Выбрать главу

Консерватизм невозможен. Нужны более общие идеи чем, идеи организмов государства – идеи поэзии, и ее не уловишь в Америке и в образующейся новой Европе.

В ноябре он из Германии в Италии, пережив смерть брата Николая в Гиере 20.9.1860, «Николинькина смерть самое сильное впечатление в моей жизни» (13.10.1860); кроме того, братья умирают от туберкулеза, его признаки Толстой видит и у себя. Из Италии он будет к ранней весне 1861-го в Париже и потом Брюсселе, потом в Германии и 12.4.1861 русская граница, возвращение после девяти месяцев на Западе, есть когда и о чём подумать. Прочитаем последние три записи, они связаны, в дневнике 1860 года с промежутком в 4 дня между 29 октября/10 ноября и 1/13 ноября:

10 Nоября {Толстой перешел на новый стиль западный и заодно пишет N латинское, это связано между прочим с тем, что для него не было проблем языков и национальных различий, просто дыхание менялось от перемены воздуха}. Лет 10 не было у меня такого богатства образов и мыслей, как эти 3 дня. Не пишу от изобилия.
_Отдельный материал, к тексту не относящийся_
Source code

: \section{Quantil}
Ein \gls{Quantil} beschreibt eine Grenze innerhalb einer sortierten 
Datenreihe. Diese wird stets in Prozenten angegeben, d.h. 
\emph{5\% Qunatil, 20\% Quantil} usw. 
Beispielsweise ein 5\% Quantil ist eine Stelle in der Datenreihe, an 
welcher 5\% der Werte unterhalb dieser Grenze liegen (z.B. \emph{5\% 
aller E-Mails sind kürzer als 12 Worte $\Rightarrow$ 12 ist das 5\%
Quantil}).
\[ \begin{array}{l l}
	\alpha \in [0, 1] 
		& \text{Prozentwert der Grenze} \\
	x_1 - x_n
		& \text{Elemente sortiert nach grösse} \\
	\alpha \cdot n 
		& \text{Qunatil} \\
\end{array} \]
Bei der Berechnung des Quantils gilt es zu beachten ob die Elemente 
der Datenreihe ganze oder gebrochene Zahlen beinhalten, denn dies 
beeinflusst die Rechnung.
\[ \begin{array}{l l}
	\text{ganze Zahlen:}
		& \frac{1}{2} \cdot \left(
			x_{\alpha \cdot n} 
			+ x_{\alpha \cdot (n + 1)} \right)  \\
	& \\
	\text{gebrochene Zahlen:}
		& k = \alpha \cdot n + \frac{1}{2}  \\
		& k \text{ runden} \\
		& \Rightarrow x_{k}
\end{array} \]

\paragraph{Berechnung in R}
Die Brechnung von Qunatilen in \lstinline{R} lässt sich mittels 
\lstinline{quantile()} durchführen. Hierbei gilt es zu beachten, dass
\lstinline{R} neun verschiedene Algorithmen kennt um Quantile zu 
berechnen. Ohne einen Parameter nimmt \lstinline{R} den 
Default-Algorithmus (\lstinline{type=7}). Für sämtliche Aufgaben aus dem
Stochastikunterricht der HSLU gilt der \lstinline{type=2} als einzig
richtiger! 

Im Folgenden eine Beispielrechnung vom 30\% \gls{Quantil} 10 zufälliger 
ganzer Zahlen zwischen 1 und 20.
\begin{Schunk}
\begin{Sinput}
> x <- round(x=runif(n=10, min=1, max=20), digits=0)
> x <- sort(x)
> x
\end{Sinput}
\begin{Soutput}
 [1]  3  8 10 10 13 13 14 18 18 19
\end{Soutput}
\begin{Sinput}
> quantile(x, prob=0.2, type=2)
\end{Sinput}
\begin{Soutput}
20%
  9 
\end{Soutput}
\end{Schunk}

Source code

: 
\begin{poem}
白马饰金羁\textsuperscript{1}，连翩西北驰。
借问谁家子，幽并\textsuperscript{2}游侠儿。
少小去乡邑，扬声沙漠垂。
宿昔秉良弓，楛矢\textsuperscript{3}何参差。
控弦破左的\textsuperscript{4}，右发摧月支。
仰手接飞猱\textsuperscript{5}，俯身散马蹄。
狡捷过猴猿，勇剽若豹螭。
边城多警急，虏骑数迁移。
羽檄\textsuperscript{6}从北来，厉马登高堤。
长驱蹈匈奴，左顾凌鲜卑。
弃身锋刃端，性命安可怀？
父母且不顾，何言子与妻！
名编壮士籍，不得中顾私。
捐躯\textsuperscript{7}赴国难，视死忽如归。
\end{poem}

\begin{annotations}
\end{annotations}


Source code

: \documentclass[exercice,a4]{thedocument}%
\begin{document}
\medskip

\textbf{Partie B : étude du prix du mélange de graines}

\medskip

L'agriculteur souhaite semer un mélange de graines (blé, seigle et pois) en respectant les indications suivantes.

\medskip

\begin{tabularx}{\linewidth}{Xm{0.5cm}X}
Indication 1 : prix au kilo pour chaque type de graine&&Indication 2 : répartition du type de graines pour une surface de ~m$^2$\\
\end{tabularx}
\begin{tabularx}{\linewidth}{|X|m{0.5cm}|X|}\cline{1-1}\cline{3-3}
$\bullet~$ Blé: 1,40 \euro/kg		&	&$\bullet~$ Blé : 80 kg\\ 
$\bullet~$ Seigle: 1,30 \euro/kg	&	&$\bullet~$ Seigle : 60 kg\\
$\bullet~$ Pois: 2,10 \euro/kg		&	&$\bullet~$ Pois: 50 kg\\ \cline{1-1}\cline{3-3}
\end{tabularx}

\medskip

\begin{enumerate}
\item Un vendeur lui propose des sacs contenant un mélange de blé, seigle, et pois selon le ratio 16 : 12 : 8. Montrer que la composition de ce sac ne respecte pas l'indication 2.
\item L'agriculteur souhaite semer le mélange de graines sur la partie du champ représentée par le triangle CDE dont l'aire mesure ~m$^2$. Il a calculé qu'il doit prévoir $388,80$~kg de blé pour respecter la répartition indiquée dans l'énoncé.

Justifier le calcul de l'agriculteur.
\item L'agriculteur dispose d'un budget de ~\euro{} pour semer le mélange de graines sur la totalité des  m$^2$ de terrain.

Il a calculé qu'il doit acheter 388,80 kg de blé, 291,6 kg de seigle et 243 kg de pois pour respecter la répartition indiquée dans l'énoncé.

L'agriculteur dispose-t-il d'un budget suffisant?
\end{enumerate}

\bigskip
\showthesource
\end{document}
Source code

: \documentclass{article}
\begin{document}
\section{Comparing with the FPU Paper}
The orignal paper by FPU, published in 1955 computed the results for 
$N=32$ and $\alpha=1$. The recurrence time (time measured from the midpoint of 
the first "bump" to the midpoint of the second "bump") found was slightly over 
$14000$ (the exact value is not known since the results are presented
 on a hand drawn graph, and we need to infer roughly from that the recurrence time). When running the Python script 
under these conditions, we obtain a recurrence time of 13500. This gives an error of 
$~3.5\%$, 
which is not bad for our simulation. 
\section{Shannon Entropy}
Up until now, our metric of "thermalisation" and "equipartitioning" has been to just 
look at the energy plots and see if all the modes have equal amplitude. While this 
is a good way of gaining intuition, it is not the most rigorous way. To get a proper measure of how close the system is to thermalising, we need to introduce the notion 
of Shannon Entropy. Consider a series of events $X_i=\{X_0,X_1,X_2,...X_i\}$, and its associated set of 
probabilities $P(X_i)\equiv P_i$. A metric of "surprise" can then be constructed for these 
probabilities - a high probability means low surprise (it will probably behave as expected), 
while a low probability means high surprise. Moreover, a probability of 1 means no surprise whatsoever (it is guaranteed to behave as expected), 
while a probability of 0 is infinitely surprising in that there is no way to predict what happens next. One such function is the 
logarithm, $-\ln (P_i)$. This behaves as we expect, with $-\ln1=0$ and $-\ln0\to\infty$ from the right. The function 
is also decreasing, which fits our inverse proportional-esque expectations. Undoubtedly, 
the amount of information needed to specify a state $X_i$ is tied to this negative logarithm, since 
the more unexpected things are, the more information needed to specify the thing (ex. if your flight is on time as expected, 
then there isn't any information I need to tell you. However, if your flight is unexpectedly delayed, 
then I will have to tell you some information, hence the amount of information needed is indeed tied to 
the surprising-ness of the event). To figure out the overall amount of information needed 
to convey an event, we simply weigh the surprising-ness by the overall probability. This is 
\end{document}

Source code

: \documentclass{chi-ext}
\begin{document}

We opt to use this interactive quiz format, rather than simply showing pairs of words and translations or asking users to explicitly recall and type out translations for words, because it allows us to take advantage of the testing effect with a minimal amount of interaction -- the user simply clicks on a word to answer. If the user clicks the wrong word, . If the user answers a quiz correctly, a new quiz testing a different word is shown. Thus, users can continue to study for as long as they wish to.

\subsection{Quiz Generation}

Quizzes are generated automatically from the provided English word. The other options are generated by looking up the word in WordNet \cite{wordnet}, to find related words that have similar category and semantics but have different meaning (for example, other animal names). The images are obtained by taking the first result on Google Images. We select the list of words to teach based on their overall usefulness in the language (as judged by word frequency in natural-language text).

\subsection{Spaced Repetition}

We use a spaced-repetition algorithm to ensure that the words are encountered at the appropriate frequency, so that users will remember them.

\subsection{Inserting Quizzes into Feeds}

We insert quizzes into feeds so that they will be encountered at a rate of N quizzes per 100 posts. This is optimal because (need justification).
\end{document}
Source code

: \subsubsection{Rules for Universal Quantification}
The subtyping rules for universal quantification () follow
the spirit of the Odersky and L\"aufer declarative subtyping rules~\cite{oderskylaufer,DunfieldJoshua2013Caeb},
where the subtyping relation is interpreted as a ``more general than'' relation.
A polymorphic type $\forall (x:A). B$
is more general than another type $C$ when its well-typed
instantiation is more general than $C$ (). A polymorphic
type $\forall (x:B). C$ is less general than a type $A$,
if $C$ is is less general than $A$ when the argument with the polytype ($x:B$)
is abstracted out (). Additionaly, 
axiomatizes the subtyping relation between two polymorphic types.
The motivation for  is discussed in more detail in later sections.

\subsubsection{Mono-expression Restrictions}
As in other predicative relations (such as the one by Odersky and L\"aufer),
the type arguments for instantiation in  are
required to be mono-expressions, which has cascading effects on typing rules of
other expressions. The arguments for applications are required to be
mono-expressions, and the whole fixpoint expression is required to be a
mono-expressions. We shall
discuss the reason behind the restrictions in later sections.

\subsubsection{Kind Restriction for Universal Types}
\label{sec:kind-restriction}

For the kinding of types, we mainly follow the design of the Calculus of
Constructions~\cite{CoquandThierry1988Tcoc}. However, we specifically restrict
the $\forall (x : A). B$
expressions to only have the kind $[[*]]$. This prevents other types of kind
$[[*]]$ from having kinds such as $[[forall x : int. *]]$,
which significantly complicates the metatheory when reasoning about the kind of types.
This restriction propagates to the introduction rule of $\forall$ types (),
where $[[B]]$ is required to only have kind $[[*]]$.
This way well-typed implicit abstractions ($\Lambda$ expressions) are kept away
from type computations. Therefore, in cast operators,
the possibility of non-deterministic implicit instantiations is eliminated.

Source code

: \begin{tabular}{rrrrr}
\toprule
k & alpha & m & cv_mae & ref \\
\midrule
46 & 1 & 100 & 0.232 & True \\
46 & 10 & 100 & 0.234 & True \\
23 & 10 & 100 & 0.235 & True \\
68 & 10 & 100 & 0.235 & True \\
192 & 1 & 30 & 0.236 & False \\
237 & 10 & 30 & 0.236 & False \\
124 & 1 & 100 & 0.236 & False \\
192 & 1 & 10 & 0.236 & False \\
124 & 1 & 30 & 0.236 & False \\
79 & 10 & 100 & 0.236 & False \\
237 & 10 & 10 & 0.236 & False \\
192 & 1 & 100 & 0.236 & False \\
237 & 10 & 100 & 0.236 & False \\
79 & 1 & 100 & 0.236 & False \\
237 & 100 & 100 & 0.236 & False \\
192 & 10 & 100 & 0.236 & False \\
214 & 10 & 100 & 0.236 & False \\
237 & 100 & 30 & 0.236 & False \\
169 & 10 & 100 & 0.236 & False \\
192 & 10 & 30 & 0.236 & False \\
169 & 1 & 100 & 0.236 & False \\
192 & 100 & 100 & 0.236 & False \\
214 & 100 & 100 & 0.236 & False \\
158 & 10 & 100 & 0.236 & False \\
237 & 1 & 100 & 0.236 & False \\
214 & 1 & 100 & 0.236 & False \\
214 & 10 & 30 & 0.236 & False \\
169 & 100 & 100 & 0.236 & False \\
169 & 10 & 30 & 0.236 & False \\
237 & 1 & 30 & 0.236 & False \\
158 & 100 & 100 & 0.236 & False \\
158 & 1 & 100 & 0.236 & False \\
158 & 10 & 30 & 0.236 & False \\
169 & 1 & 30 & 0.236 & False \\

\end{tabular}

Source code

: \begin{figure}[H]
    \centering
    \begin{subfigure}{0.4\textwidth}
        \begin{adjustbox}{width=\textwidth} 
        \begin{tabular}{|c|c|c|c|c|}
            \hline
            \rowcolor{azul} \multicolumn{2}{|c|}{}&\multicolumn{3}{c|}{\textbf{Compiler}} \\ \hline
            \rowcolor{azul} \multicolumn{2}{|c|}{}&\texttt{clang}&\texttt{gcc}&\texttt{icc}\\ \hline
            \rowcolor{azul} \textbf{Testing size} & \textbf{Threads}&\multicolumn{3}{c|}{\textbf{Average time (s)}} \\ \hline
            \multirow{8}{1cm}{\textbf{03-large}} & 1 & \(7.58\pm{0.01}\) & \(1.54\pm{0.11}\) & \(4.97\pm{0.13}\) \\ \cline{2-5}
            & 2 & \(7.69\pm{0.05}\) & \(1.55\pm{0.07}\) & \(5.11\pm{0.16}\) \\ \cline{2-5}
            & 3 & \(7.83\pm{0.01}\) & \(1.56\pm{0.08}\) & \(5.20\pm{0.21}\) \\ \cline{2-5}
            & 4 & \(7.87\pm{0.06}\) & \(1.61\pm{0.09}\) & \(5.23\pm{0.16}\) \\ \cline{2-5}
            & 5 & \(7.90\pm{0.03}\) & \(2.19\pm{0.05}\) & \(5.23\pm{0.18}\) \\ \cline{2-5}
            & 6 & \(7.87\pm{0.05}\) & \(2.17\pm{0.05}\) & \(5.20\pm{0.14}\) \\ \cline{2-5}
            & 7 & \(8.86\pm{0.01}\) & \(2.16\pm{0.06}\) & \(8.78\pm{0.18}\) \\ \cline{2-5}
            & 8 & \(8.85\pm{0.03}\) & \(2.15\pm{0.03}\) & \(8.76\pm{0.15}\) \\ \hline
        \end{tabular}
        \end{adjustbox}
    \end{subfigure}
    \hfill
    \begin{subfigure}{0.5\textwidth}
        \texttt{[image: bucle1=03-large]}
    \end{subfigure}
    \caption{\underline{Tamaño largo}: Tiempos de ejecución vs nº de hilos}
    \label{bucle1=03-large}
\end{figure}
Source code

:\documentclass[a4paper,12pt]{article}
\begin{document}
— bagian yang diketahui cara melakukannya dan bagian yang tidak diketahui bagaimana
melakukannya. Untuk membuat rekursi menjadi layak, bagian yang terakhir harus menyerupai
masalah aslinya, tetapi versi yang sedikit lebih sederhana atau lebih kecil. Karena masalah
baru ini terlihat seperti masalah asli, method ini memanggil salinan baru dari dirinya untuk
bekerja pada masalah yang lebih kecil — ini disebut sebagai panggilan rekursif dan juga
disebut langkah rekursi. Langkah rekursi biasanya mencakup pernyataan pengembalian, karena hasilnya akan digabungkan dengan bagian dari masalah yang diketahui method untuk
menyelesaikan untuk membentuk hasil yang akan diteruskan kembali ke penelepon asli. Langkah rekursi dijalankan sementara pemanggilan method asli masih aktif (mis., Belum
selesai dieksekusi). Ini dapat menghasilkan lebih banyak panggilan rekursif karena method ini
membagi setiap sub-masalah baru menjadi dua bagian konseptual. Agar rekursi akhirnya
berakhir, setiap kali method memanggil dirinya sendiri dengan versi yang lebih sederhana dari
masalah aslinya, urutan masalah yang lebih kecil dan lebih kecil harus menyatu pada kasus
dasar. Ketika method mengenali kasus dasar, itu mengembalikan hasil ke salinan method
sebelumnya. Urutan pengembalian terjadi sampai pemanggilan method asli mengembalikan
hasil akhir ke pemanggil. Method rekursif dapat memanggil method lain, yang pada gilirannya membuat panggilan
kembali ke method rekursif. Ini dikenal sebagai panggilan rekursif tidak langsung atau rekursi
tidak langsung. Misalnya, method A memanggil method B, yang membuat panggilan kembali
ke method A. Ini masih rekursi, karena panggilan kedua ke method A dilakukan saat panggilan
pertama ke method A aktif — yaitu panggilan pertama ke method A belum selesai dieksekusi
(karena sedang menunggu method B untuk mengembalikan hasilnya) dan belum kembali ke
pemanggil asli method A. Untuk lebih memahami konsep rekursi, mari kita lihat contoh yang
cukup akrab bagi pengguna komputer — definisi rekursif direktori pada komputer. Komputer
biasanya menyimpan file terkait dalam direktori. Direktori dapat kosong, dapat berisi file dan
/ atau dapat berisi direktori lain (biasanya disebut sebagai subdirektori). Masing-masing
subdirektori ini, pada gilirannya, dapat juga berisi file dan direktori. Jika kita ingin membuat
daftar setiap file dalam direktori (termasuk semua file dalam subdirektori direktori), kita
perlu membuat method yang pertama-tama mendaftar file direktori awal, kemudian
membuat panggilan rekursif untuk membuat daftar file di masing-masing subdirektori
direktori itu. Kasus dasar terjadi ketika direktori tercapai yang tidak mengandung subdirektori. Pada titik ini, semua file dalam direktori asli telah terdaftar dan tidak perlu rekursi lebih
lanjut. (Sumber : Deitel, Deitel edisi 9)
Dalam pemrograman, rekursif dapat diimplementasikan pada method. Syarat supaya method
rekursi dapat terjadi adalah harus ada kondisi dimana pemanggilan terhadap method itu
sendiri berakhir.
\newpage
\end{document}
Эта запись похожа на будущую 30.12.1862, отчасти цитированную: «Пропасть мыслей, так и хочется писать. Я вырос ужасно большой».

12 Nоября (1860). Умер в мученьях мальчик 13 л[ет] от чахотки {полтора месяца назад умер брат Николай, дневниковая запись о невозможности консерватизма кончалась фразой «Целый день боялся за свою грудь», он же рядом с умирающим от туберкулеза, и сам легко может, «уж недалеко до отправления туда», запись 13/25.10.1860, так что о мальчике умершем это почти о себе; как понять разумность, закономерность, если смерть так вдруг уносит; как оправдать судьбу}. За что? Единственное объяснение дает вера в возмездие будущей жизни. Ежели ее нет, то нет и справедливости, и не нужно справедливости, и потребность справедливости есть суеверие. —

Если не надо справедливости и возмещения в будущей жизни, то чем жить, на что надеяться.

13 Nоября (1960). – Справедливость составляет существенную потребность [зачеркнуто: души] человека к человеку. То же отношение человек ищет в своем отношении к миру. Без будущей жизни его нет. Целесообразность! Единственный неизменный закон природы, скажут естественники. Ее нет в явлениях души человека – любви, поэзии, в лучших явлениях. Ее нет. Всё это было и умерло, часто не выразившись. – Природа далеко переступила свою цель, давши человеку потребность поэзии и любви, ежели один закон ее целесообразность.

Следовательно – Толстой смеет довести мысль до конца – естественники неправы. Целесообразность, т. е. равновесие между действием и результатом, справедливость в этом смысле, не закон природы. Она растрачивается без причины, без выгоды, даже без проявления. Не сказано слово жертва, но мысль об этом. Поэзия и любовь растрачиваются без мысли о компенсации, без справедливого воздаяния и без целесообразности. Возможно, слово жертва не появляется у Толстого потому, что это его природа. Когда он, чувствуя глупость своего брака, принимает жену и семью как свою судьбу или когда он потом в старости тайком от жены подписывает в лесу с юристами документы об отказе от своего права на литературную собственность, речи о жертве ни у него, ни вокруг не идет; глупость, чудачество, не больше. Как в сценке из Гиляровского о том, как москвичи смеялись над старым графом, бросающимся помочь возчику поправить отвалившееся колесо. Поэзия это и есть та «более общая идея», которая сильнее, чем целесообразность и справедливость. – Есть ли здесь у Толстого противостояние науке и позитивизму? «Естественники неправы» не спор, а констатация. Толстой уверенно говорит из своей строгой научности и своего крутого позитивизма: поэзию и любовь он в основе жизни видит с такой же и с еще большей отчетливостью, как естественник – дергание отрезанной ножки лягушки от электрического разряда. Если у естественника нет глаз видеть, Толстой в этом не виноват и за это не отвечает. Он при важном деле, и как ученый не должен думать о привычках большинства. Как действительный член Общества любителей российской словесности (основано в 1811 г. при Московском университете) он говорил на заседании 4.2.1859, что русская литература, т. е. значит русская философия и русская наука, «не есть перенесенная с чужой почвы детская забава, а есть серьезное сознание серьезного народа». Читать надо с поправкой на понятие сознания, которое понимается уже и здесь не в обычном смысле этого слова, как в дневнике 20.5.1862 «Как будто опять возрождаюсь к жизни и к сознанию ее», сознание как сама жизнь (и возрождение как жизнь). Это слово как термин будет принижено у Толстого, когда он заметит что слово «сознание» не звучит, не проходит, не доходит. Сознание в смысле смотрительства, наблюдающего водительства природы не нужно, вернее вредно.